Work instructions: Report how many lines in the records below hold the word "list". Add nothing to the number.

The records:
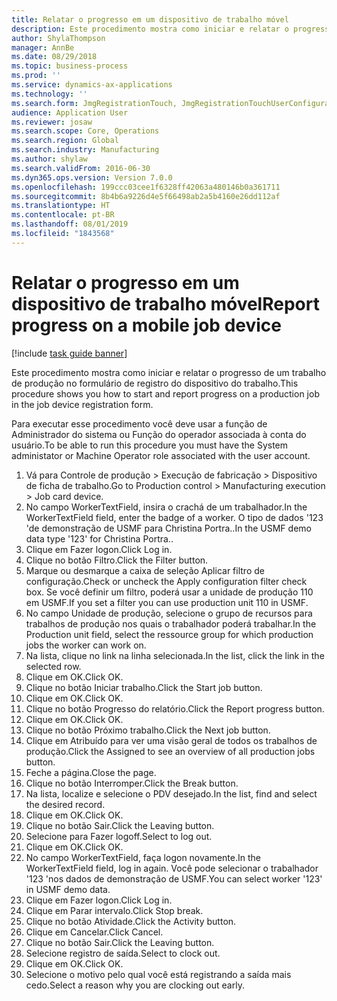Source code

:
 ```yaml
---
title: Relatar o progresso em um dispositivo de trabalho móvel
description: Este procedimento mostra como iniciar e relatar o progresso de um trabalho de produção no formulário de registro do dispositivo do trabalho.
author: ShylaThompson
manager: AnnBe
ms.date: 08/29/2018
ms.topic: business-process
ms.prod: ''
ms.service: dynamics-ax-applications
ms.technology: ''
ms.search.form: JmgRegistrationTouch, JmgRegistrationTouchUserConfiguration, JmgRegistrationTouchStart, JmgRegistrationTouchReportFeedback, JmgRegistrationTouchAssignedJobs, JmgRegistrationTouchBreak, JmgRegistrationTouchLeave, JmgRegistrationTouchIndirectActivity, JmgDialogForm
audience: Application User
ms.reviewer: josaw
ms.search.scope: Core, Operations
ms.search.region: Global
ms.search.industry: Manufacturing
ms.author: shylaw
ms.search.validFrom: 2016-06-30
ms.dyn365.ops.version: Version 7.0.0
ms.openlocfilehash: 199ccc03cee1f6328ff42063a480146b0a361711
ms.sourcegitcommit: 8b4b6a9226d4e5f66498ab2a5b4160e26dd112af
ms.translationtype: HT
ms.contentlocale: pt-BR
ms.lasthandoff: 08/01/2019
ms.locfileid: "1843568"
---
```

# <a name="report-progress-on-a-mobile-job-device"></a><span data-ttu-id="c8516-103">Relatar o progresso em um dispositivo de trabalho móvel</span><span class="sxs-lookup"><span data-stu-id="c8516-103">Report progress on a mobile job device</span></span>

[!include [task guide banner](../../includes/task-guide-banner.md)]

<span data-ttu-id="c8516-104">Este procedimento mostra como iniciar e relatar o progresso de um trabalho de produção no formulário de registro do dispositivo do trabalho.</span><span class="sxs-lookup"><span data-stu-id="c8516-104">This procedure shows you how to start and report progress on a production job in the job device registration form.</span></span>



<span data-ttu-id="c8516-105">Para executar esse procedimento você deve usar a função de Administrador do sistema ou Função do operador associada à conta do usuário.</span><span class="sxs-lookup"><span data-stu-id="c8516-105">To be able to run this procedure you must have the System administator or Machine Operator role associated with the user account.</span></span>

1. <span data-ttu-id="c8516-106">Vá para Controle de produção > Execução de fabricação > Dispositivo de ficha de trabalho.</span><span class="sxs-lookup"><span data-stu-id="c8516-106">Go to Production control > Manufacturing execution > Job card device.</span></span>
2. <span data-ttu-id="c8516-107">No campo WorkerTextField, insira o crachá de um trabalhador.</span><span class="sxs-lookup"><span data-stu-id="c8516-107">In the WorkerTextField field, enter the badge of a worker.</span></span> <span data-ttu-id="c8516-108">O tipo de dados '123 'de demonstração de USMF para Christina Portra..</span><span class="sxs-lookup"><span data-stu-id="c8516-108">In the USMF demo data type '123' for Christina Portra..</span></span>
3. <span data-ttu-id="c8516-109">Clique em Fazer logon.</span><span class="sxs-lookup"><span data-stu-id="c8516-109">Click Log in.</span></span>
4. <span data-ttu-id="c8516-110">Clique no botão Filtro.</span><span class="sxs-lookup"><span data-stu-id="c8516-110">Click the Filter button.</span></span>
5. <span data-ttu-id="c8516-111">Marque ou desmarque a caixa de seleção Aplicar filtro de configuração.</span><span class="sxs-lookup"><span data-stu-id="c8516-111">Check or uncheck the Apply configuration filter check box.</span></span> <span data-ttu-id="c8516-112">Se você definir um filtro, poderá usar a unidade de produção 110 em USMF.</span><span class="sxs-lookup"><span data-stu-id="c8516-112">If you set a filter you can use production unit 110 in USMF.</span></span>
6. <span data-ttu-id="c8516-113">No campo Unidade de produção, selecione o grupo de recursos para trabalhos de produção nos quais o trabalhador poderá trabalhar.</span><span class="sxs-lookup"><span data-stu-id="c8516-113">In the Production unit field, select the ressource group for which production jobs the worker can work on.</span></span>
7. <span data-ttu-id="c8516-114">Na lista, clique no link na linha selecionada.</span><span class="sxs-lookup"><span data-stu-id="c8516-114">In the list, click the link in the selected row.</span></span>
8. <span data-ttu-id="c8516-115">Clique em OK.</span><span class="sxs-lookup"><span data-stu-id="c8516-115">Click OK.</span></span>
9. <span data-ttu-id="c8516-116">Clique no botão Iniciar trabalho.</span><span class="sxs-lookup"><span data-stu-id="c8516-116">Click the Start job button.</span></span>
10. <span data-ttu-id="c8516-117">Clique em OK.</span><span class="sxs-lookup"><span data-stu-id="c8516-117">Click OK.</span></span>
11. <span data-ttu-id="c8516-118">Clique no botão Progresso do relatório.</span><span class="sxs-lookup"><span data-stu-id="c8516-118">Click the Report progress button.</span></span>
12. <span data-ttu-id="c8516-119">Clique em OK.</span><span class="sxs-lookup"><span data-stu-id="c8516-119">Click OK.</span></span>
13. <span data-ttu-id="c8516-120">Clique no botão Próximo trabalho.</span><span class="sxs-lookup"><span data-stu-id="c8516-120">Click the Next job button.</span></span>
14. <span data-ttu-id="c8516-121">Clique em Atribuído para ver uma visão geral de todos os trabalhos de produção.</span><span class="sxs-lookup"><span data-stu-id="c8516-121">Click the Assigned to see an overview of all production jobs button.</span></span>
15. <span data-ttu-id="c8516-122">Feche a página.</span><span class="sxs-lookup"><span data-stu-id="c8516-122">Close the page.</span></span>
16. <span data-ttu-id="c8516-123">Clique no botão Interromper.</span><span class="sxs-lookup"><span data-stu-id="c8516-123">Click the Break button.</span></span>
17. <span data-ttu-id="c8516-124">Na lista, localize e selecione o PDV desejado.</span><span class="sxs-lookup"><span data-stu-id="c8516-124">In the list, find and select the desired record.</span></span>
18. <span data-ttu-id="c8516-125">Clique em OK.</span><span class="sxs-lookup"><span data-stu-id="c8516-125">Click OK.</span></span>
19. <span data-ttu-id="c8516-126">Clique no botão Sair.</span><span class="sxs-lookup"><span data-stu-id="c8516-126">Click the Leaving button.</span></span>
20. <span data-ttu-id="c8516-127">Selecione para Fazer logoff.</span><span class="sxs-lookup"><span data-stu-id="c8516-127">Select to log out.</span></span>
21. <span data-ttu-id="c8516-128">Clique em OK.</span><span class="sxs-lookup"><span data-stu-id="c8516-128">Click OK.</span></span>
22. <span data-ttu-id="c8516-129">No campo WorkerTextField, faça logon novamente.</span><span class="sxs-lookup"><span data-stu-id="c8516-129">In the WorkerTextField field, log in again.</span></span> <span data-ttu-id="c8516-130">Você pode selecionar o trabalhador '123 'nos dados de demonstração de USMF.</span><span class="sxs-lookup"><span data-stu-id="c8516-130">You can select worker '123' in USMF demo data.</span></span>
23. <span data-ttu-id="c8516-131">Clique em Fazer logon.</span><span class="sxs-lookup"><span data-stu-id="c8516-131">Click Log in.</span></span>
24. <span data-ttu-id="c8516-132">Clique em Parar intervalo.</span><span class="sxs-lookup"><span data-stu-id="c8516-132">Click Stop break.</span></span>
25. <span data-ttu-id="c8516-133">Clique no botão Atividade.</span><span class="sxs-lookup"><span data-stu-id="c8516-133">Click the Activity button.</span></span>
26. <span data-ttu-id="c8516-134">Clique em Cancelar.</span><span class="sxs-lookup"><span data-stu-id="c8516-134">Click Cancel.</span></span>
27. <span data-ttu-id="c8516-135">Clique no botão Sair.</span><span class="sxs-lookup"><span data-stu-id="c8516-135">Click the Leaving button.</span></span>
28. <span data-ttu-id="c8516-136">Selecione registro de saída.</span><span class="sxs-lookup"><span data-stu-id="c8516-136">Select to clock out.</span></span>
29. <span data-ttu-id="c8516-137">Clique em OK.</span><span class="sxs-lookup"><span data-stu-id="c8516-137">Click OK.</span></span>
30. <span data-ttu-id="c8516-138">Selecione o motivo pelo qual você está registrando a saída mais cedo.</span><span class="sxs-lookup"><span data-stu-id="c8516-138">Select a reason why you are clocking out early.</span></span>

Solved problem: 2